In the following section, we will summarize the 35 common types of paper, their uses, and properties to help you get started.
1. Printing Paper -Printer Paper
Printing paper is nothing but an umbrella term that includes copier paper, newsprint paper, label paper, magazine and catalog paper, and more. It is one of the many paper types used to print written matter for education, entertainment, and awareness.
In fact, it is one of the most commonly used types of paper in our daily lives, and you are sure to find it lying around the house somewhere!
2. Recycled Paper
As the name suggests, recycled paper is made from scraps of reused paper products. Both shredded and unshredded forms of such paper are transformed into paper pulp to create recycled or post-consumer recycled paper.
This reduces the wastage of paper, wood, water, energy, and ink, thereby making it an ideal choice for the environmentally conscious.
3. Tracing Paper
If you are an artist, engineer, or architect, you must have worked with tracing paper. This translucent paper is placed on another printed paper (usually one with a diagram) for you to trace the edges, points, etc., carefully.
Made of cotton fiber and cellulose, some tracing papers may contain fillers for lower opacity. To further decrease the opacity of the paper, the aforementioned fibers are beaten to remove any trapped air. As such, the final product becomes dense and can hold up to a significant amount of moisture.
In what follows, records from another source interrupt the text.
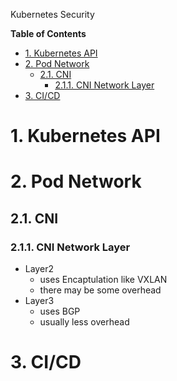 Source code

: Kubernetes Security <!-- omit in toc -->

**Table of Contents**
- [1. Kubernetes API](#1-kubernetes-api)
- [2. Pod Network](#2-pod-network)
  - [2.1. CNI](#21-cni)
    - [2.1.1. CNI Network Layer](#211-cni-network-layer)
- [3. CI/CD](#3-cicd)


# 1. Kubernetes API

# 2. Pod Network
## 2.1. CNI
### 2.1.1. CNI Network Layer
* Layer2
  * uses Encaptulation like VXLAN
  * there may be some overhead
* Layer3
  * uses BGP
  * usually less overhead

# 3. CI/CD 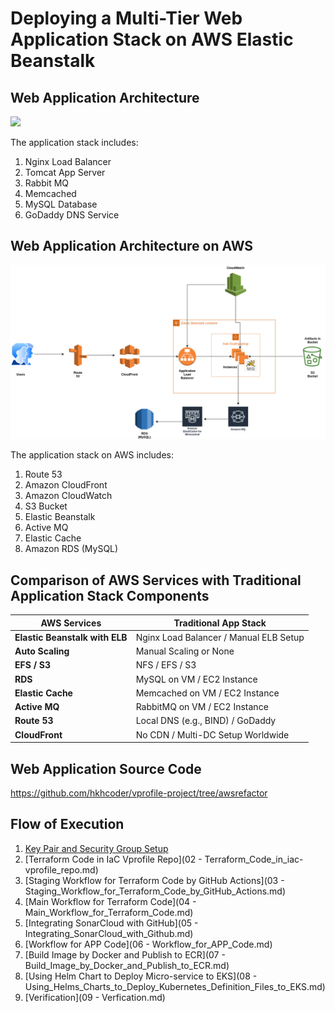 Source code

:# Deploying a Multi-Tier Web Application Stack on AWS Elastic Beanstalk


## Web Application Architecture

![](imgs/architecture.png)

The application stack includes:

1. Nginx Load Balancer
2. Tomcat App Server
3. Rabbit MQ
4. Memcached
5. MySQL Database
6. GoDaddy DNS Service

## Web Application Architecture on AWS

![](imgs/aws.png)

The application stack on AWS includes:

1. Route 53
2. Amazon CloudFront
3. Amazon CloudWatch
4. S3 Bucket
5. Elastic Beanstalk
6. Active MQ
7. Elastic Cache
8. Amazon RDS (MySQL)


## Comparison of AWS Services with Traditional Application Stack Components

| **AWS Services**    | **Traditional App Stack**                  |
|----------------------|-------------------------------------------|
| **Elastic Beanstalk with ELB** | Nginx Load Balancer / Manual ELB Setup |
| **Auto Scaling**     | Manual Scaling or None                   |
| **EFS / S3**         | NFS / EFS / S3                           |
| **RDS**              | MySQL on VM / EC2 Instance               |
| **Elastic Cache**    | Memcached on VM / EC2 Instance           |
| **Active MQ**        | RabbitMQ on VM / EC2 Instance            |
| **Route 53**         | Local DNS (e.g., BIND) / GoDaddy         |
| **CloudFront**       | No CDN / Multi-DC Setup Worldwide        |


## Web Application Source Code

https://github.com/hkhcoder/vprofile-project/tree/awsrefactor

## Flow of Execution

1. [Key Pair and Security Group Setup](1_KeyPair_and_Security_Group_Setup.md)
2. [Terraform Code in IaC Vprofile Repo](02 - Terraform_Code_in_iac-vprofile_repo.md)
3. [Staging Workflow for Terraform Code by GitHub Actions](03 - Staging_Workflow_for_Terraform_Code_by_GitHub_Actions.md)
4. [Main Workflow for Terraform Code](04 - Main_Workflow_for_Terraform_Code.md)
5. [Integrating SonarCloud with GitHub](05 - Integrating_SonarCloud_with_Github.md)
6. [Workflow for APP Code](06 - Workflow_for_APP_Code.md)
7. [Build Image by Docker and Publish to ECR](07 - Build_Image_by_Docker_and_Publish_to_ECR.md)
8. [Using Helm Chart to Deploy Micro-service to EKS](08 - Using_Helms_Charts_to_Deploy_Kubernetes_Definition_Files_to_EKS.md)
9. [Verification](09 - Verfication.md)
4. Gloss-coated Paper – Glossy Paper
The gloss-coated paper boasts a shiny surface, making it suitable for printing brochures, flyers, etc. While some of these papers may have natural additives like clay, some may have plastic coatings. Hence, not all types of glossy papers are recyclable.
5. Bond Paper
Bond paper is usually heavier and more rigid than an average sheet of paper as it is made of fiber pulp, creating a strong and rough texture. Originally designed for producing government bonds, the paper has now found its way into our offices, schools, and more.
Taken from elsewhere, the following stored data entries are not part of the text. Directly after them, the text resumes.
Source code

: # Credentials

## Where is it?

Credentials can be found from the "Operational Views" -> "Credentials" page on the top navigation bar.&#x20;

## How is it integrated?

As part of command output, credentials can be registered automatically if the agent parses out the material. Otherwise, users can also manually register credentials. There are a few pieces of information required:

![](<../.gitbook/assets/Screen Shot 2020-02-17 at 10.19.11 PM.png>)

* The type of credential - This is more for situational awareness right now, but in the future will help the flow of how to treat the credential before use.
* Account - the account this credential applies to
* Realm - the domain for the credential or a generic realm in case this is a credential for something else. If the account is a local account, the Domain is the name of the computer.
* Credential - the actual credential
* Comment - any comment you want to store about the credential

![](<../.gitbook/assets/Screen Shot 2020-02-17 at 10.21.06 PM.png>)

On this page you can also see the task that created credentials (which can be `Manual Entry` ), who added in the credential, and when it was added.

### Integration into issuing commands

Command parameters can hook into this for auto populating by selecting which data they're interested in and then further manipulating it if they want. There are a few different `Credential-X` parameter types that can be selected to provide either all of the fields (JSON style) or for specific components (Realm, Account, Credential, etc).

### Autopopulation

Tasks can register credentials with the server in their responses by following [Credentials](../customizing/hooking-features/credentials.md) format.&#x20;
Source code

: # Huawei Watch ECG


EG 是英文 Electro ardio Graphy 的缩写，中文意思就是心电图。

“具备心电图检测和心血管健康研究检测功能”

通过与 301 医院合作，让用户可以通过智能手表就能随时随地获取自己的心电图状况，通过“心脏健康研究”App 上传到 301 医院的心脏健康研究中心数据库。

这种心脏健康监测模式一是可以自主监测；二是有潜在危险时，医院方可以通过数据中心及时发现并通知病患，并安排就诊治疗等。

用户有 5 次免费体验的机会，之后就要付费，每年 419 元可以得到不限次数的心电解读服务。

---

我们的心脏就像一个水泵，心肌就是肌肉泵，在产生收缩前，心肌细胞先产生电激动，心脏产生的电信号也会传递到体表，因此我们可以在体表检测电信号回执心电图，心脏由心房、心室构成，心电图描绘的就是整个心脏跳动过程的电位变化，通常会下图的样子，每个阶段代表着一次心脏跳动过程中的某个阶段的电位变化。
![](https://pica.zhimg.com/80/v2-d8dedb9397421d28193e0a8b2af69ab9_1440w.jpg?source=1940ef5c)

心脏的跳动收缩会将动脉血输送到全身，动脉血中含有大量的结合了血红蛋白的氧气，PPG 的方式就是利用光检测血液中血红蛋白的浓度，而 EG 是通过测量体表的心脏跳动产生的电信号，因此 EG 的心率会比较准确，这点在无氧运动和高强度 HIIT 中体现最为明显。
Common types of bond papers weigh 60 g/m2, 75 g/m2, and 90 g/m2.
6. Greeting Card Paper
This paper type is a medium-weight cardstock paper used for making greeting cards for holidays, festivals, birthdays, anniversaries, and other special events. While cardstock is thinner than cardboard, it is thicker than the usual printing paper, making it ideal for sending it to family and friends via post.
7. Tissue Paper
This is yet another common type of paper, and its main characteristics are its weight, thickness, comfort, stretch, and absorbency. It is made using different types of wood pulp, chemicals, and water.
What makes tissue paper so popular is its ability to wipe both wet and dry surfaces. Statistically, the market for tissue paper is believed to grow by 1.8% every year for the next three years.
8. Copy And Copier Paper
Mostly used in offices, copy and copier paper are designed for printers, fax machines, photocopiers, and more. Its physical aspects make it a versatile pick for either of the two printer technologies, i.e., laser and inkjet.
9. Photo Paper
This type of paper may resemble high-gloss paper, but here, the surface is chemically treated for one to project an image on it.
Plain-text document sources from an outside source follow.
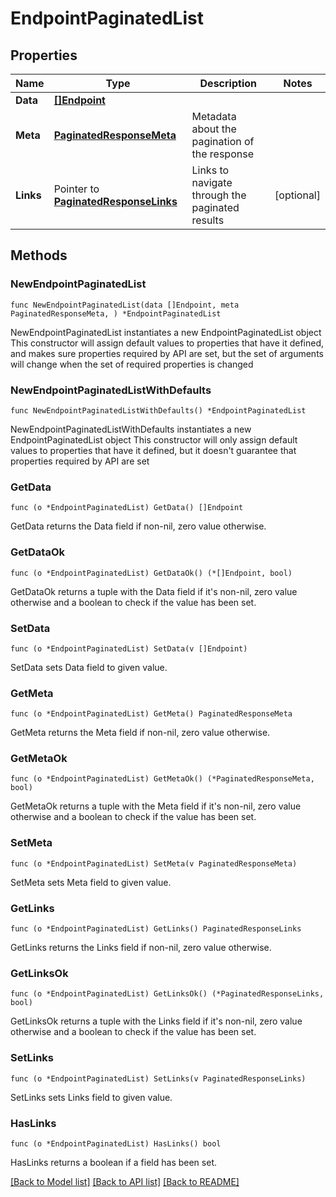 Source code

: # EndpointPaginatedList

## Properties

Name | Type | Description | Notes
------------ | ------------- | ------------- | -------------
**Data** | [**[]Endpoint**](Endpoint.md) |  | 
**Meta** | [**PaginatedResponseMeta**](PaginatedResponseMeta.md) | Metadata about the pagination of the response | 
**Links** | Pointer to [**PaginatedResponseLinks**](PaginatedResponseLinks.md) | Links to navigate through the paginated results | [optional] 

## Methods

### NewEndpointPaginatedList

`func NewEndpointPaginatedList(data []Endpoint, meta PaginatedResponseMeta, ) *EndpointPaginatedList`

NewEndpointPaginatedList instantiates a new EndpointPaginatedList object
This constructor will assign default values to properties that have it defined,
and makes sure properties required by API are set, but the set of arguments
will change when the set of required properties is changed

### NewEndpointPaginatedListWithDefaults

`func NewEndpointPaginatedListWithDefaults() *EndpointPaginatedList`

NewEndpointPaginatedListWithDefaults instantiates a new EndpointPaginatedList object
This constructor will only assign default values to properties that have it defined,
but it doesn't guarantee that properties required by API are set

### GetData

`func (o *EndpointPaginatedList) GetData() []Endpoint`

GetData returns the Data field if non-nil, zero value otherwise.

### GetDataOk

`func (o *EndpointPaginatedList) GetDataOk() (*[]Endpoint, bool)`

GetDataOk returns a tuple with the Data field if it's non-nil, zero value otherwise
and a boolean to check if the value has been set.

### SetData

`func (o *EndpointPaginatedList) SetData(v []Endpoint)`

SetData sets Data field to given value.


### GetMeta

`func (o *EndpointPaginatedList) GetMeta() PaginatedResponseMeta`

GetMeta returns the Meta field if non-nil, zero value otherwise.

### GetMetaOk

`func (o *EndpointPaginatedList) GetMetaOk() (*PaginatedResponseMeta, bool)`

GetMetaOk returns a tuple with the Meta field if it's non-nil, zero value otherwise
and a boolean to check if the value has been set.

### SetMeta

`func (o *EndpointPaginatedList) SetMeta(v PaginatedResponseMeta)`

SetMeta sets Meta field to given value.


### GetLinks

`func (o *EndpointPaginatedList) GetLinks() PaginatedResponseLinks`

GetLinks returns the Links field if non-nil, zero value otherwise.

### GetLinksOk

`func (o *EndpointPaginatedList) GetLinksOk() (*PaginatedResponseLinks, bool)`

GetLinksOk returns a tuple with the Links field if it's non-nil, zero value otherwise
and a boolean to check if the value has been set.

### SetLinks

`func (o *EndpointPaginatedList) SetLinks(v PaginatedResponseLinks)`

SetLinks sets Links field to given value.

### HasLinks

`func (o *EndpointPaginatedList) HasLinks() bool`

HasLinks returns a boolean if a field has been set.


[[Back to Model list]](../README.md#documentation-for-models) [[Back to API list]](../README.md#documentation-for-api-endpoints) [[Back to README]](../README.md)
With the advent of mobile phones with high-quality cameras, getting pictures developed from a photographic negative became quite uncommon in the past few years. However, some film photography enthusiasts still swear by the beauty and vibe of a developed photograph, with most of them uploading scans on various social media platforms.
10. Kraft Paper
Primarily made of softwood pulp, kraft paper boasts more strength, elasticity, and tear resistance than regular paper. Hence, it makes an excellent packaging material and is also used in manufacturing bags for shopping, sacks for groceries, etc.
11. Business Form Paper – Business Card
Business form paper is made from cardstock which is basically rigid paper with a smooth texture. It can be used to print business cards, business forms, greeting cards, and more.
12. Tobacco Paper – Rolling Paper
This variant is a thin specialized paper that can be rolled or wrapped around loose tobacco and other plant extracts. Nowadays, instead of wood pulp, tobacco paper or rolling paper is produced using transparent cellulose, hemp, or rice.
13. Box Covering and Lining Paper
Box covering and lining paper is basically an additional inner or outer paper layer used for protection as well as aesthetic purposes. Some common types of boxes that may require this type of paper are baker’s boxes, shirt boxes, cereal boxes, etc.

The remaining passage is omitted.